Bei einem Cabernet Sauvignon aus den USA habe „jemand die alten schwarzen Bananen im Holzfass entsorgt“ und den Krimsekt Krimskoye bezeichnet sie als „zweiten Gang im Straflager“. Viele Beurteilungen sind erfrischend, manche hingegen wirken zwanghaft originell. Wie der „Chardonnay mit Silikonbusen. Und das noch von einem billigen Hinterhofchirurgen“.
Natürlich verteilt sie keine Parker-Punkte auf einer Skala von 50 bis 100 Punkten. Sondern einen Blitz („Doping? Pfui Falschspieler soll der Blitz treffen“), keine Bewertung („Nichts? Nicht der Rede wert…), ein Glas („Nett gemeint, aber nichts ausgereift….“), zwei („Prima!“ Darf gerne immer wieder antreten“), drei („Jetzt macht’s richtig Spaß….“) oder vier Gläser (Preis-Leistungs-Knaller mit Genussgarantie!“
Die Besten werden mit einem S ausgezeichnet – „Super Schoppen! Die Goldmedaille der Schoppen Spiele!“ 158 Weine von insgesamt 1739 verkosteten haben diese Auszeichnung erhalten. Verkostet wurden Weine aus den Supermarktketten Aldi Süd, Aldi Nord, Edeka, Kaufland, Lidl, Netto, Norma, Penny, Rewe und Rossmann.
Das Buch ist eine Hilfe für diejenigen, die beim Weinkauf Geld sparen wollen und stolz sind, ein Schnäppchen gemacht zu haben. Ich hingegen kaufe selten Weine im Supermarkt. Nicht weil ich meine, dass es dort keine guten Weine gibt – denn beim Überfliegen der Top-Weine, die Cordula Eich ausgewählt hat, gibt es zu meinem Geschmack einige Übereinstimmungen.

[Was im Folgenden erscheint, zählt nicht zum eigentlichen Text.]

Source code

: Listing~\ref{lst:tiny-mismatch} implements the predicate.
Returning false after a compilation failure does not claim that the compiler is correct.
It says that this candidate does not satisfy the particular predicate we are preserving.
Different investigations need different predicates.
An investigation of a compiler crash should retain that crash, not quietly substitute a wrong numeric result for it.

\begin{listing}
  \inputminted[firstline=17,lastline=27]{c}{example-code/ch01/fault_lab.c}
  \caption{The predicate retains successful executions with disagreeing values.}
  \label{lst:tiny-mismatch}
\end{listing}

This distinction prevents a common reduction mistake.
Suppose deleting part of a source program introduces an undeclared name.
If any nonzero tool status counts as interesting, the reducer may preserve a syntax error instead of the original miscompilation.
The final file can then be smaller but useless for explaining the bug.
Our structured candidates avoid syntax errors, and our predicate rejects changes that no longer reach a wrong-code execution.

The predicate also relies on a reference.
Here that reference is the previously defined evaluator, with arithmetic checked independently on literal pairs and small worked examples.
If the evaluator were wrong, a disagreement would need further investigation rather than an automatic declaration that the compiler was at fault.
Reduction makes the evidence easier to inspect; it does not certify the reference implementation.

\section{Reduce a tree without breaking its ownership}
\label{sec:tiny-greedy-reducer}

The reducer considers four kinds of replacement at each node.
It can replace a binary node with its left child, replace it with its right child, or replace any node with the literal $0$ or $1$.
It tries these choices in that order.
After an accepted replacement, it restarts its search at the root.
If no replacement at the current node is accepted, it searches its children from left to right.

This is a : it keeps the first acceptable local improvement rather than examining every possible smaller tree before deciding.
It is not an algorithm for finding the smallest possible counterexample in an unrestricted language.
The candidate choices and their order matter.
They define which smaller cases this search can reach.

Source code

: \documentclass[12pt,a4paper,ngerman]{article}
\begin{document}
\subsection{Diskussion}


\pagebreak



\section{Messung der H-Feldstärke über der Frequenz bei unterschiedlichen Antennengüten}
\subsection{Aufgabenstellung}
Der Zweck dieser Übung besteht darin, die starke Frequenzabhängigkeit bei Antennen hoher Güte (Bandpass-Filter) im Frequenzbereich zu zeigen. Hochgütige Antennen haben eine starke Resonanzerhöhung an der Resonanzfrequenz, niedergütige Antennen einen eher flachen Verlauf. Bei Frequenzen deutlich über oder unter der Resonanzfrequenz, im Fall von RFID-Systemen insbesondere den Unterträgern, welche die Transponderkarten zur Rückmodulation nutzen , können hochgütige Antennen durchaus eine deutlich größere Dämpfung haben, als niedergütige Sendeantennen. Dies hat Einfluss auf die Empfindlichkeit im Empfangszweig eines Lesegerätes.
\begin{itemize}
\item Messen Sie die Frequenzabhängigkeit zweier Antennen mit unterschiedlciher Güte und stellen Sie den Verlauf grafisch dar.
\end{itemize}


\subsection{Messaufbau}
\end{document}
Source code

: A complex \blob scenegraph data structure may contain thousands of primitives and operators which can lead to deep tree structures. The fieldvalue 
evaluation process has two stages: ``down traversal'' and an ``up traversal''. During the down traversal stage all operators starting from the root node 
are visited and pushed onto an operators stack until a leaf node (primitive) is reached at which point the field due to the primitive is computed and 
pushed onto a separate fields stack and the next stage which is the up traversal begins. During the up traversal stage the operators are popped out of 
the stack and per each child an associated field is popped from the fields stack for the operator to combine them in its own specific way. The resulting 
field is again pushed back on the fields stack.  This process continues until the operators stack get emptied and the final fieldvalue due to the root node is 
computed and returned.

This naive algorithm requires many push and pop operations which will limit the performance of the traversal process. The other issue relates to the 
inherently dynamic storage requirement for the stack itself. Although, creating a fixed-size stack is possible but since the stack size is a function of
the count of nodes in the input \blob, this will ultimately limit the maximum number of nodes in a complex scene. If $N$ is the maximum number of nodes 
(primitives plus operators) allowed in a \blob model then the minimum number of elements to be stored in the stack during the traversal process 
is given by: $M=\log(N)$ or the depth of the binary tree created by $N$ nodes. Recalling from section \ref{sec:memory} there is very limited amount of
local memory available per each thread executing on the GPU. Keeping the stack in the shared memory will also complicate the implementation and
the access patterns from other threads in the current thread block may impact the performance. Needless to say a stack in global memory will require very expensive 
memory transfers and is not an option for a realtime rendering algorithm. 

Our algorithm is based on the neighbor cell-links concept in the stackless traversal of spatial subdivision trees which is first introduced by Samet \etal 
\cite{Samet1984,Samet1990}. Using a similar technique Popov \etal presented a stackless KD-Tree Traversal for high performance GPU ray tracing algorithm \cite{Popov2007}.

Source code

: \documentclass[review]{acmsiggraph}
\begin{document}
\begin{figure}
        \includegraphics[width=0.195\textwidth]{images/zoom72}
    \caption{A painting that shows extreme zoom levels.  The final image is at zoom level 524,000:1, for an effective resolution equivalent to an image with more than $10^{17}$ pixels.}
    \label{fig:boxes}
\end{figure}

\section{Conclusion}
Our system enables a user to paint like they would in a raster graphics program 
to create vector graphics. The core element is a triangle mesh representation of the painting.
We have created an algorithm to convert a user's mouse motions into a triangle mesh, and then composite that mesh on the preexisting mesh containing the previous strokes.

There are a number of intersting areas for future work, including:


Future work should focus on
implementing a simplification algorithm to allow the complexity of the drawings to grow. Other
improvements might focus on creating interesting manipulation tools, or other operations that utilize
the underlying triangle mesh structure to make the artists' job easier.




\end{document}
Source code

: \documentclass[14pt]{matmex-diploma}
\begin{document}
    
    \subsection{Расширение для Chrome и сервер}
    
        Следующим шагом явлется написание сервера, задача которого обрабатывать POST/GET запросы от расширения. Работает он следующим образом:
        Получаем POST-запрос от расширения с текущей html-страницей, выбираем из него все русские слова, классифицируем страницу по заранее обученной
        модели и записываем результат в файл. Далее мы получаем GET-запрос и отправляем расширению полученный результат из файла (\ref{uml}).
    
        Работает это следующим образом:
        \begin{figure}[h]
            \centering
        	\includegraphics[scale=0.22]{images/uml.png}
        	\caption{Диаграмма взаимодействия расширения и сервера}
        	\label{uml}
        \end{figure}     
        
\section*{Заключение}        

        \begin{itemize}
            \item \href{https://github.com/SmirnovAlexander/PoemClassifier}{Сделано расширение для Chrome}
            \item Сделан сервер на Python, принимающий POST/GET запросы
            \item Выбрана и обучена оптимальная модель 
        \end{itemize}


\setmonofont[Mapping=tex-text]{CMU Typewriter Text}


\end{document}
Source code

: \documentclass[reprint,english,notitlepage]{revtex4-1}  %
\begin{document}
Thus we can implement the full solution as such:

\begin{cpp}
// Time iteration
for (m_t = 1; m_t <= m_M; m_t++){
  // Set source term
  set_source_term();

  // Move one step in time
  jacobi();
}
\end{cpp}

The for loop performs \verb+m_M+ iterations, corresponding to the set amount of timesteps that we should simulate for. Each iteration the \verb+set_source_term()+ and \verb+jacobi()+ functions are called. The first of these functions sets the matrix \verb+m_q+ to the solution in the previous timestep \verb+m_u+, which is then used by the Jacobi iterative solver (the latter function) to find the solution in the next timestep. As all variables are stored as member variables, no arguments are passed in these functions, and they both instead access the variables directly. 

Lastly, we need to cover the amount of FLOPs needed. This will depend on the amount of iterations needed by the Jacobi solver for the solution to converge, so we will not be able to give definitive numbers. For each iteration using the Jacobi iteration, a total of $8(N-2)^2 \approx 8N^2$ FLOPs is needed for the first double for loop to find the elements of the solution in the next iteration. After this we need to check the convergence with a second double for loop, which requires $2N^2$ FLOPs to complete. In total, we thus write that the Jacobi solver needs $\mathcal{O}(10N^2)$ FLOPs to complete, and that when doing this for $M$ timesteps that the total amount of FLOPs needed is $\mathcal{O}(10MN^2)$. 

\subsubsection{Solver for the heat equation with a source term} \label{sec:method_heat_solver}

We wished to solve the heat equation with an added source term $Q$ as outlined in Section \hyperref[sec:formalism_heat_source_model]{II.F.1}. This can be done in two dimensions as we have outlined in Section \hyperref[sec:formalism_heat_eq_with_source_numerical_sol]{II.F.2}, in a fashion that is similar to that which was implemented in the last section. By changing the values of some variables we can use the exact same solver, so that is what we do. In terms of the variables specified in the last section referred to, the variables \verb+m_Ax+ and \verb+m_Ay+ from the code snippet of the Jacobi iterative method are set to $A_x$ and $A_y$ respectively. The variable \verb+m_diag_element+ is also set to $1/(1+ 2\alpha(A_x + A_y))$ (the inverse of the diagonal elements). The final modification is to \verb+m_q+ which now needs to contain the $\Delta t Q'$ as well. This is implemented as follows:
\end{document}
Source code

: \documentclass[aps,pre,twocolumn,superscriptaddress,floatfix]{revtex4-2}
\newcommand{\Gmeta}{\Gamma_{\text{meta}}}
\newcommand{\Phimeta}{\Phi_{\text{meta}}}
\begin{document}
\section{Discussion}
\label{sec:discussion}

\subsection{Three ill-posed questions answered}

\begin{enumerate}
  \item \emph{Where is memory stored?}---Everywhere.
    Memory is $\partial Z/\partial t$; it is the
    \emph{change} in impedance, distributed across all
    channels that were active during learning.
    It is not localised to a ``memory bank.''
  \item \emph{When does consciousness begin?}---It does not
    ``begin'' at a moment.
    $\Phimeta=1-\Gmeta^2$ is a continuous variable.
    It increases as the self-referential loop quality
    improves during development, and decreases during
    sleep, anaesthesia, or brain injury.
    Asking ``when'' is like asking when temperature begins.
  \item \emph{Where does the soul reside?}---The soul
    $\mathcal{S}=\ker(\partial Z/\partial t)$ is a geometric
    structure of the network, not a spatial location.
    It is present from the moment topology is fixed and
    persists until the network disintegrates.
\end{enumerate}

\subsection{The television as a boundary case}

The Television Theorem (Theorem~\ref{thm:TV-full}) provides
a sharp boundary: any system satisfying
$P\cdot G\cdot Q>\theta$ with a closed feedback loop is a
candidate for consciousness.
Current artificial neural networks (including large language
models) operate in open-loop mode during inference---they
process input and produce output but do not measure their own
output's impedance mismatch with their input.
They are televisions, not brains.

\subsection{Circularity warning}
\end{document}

Beispielsweise bei Ihren positiven Bewertungen zum chilenischen Bioweingut Emiliana. Diese Weine hatte ich auch ebenfalls in meinem Reisebericht Chile positiv erwähnt. Auch die australischen Lindemann-Weine, die von ihr eine Auszeichnung erhalten haben, haben ein ordentliches Preis-Leistungsverhältnis, und bei manchem deutschen Grauburgunder habe ich ähnliche Ansichten. Auch der Rheingau-Riesling von Kloster Erbersbach ist zu empfehlen.
Aber mir fehlt beim Kauf im Supermarkt des Einkaufserlebnis. Beim Weinkauf suche ich lieber das „Fachsimpeln“ und das Entdecken neuer Weine im Probierglas. Das ist mir wichtiger als der reine Preis. Selbst wenn mir der Wein beim Probieren gefällt, kaufe ich erst eine Flasche und trinke ihn zu Hause in Ruhe. Bei Gefallen kaufe ich dann eventuell mehr.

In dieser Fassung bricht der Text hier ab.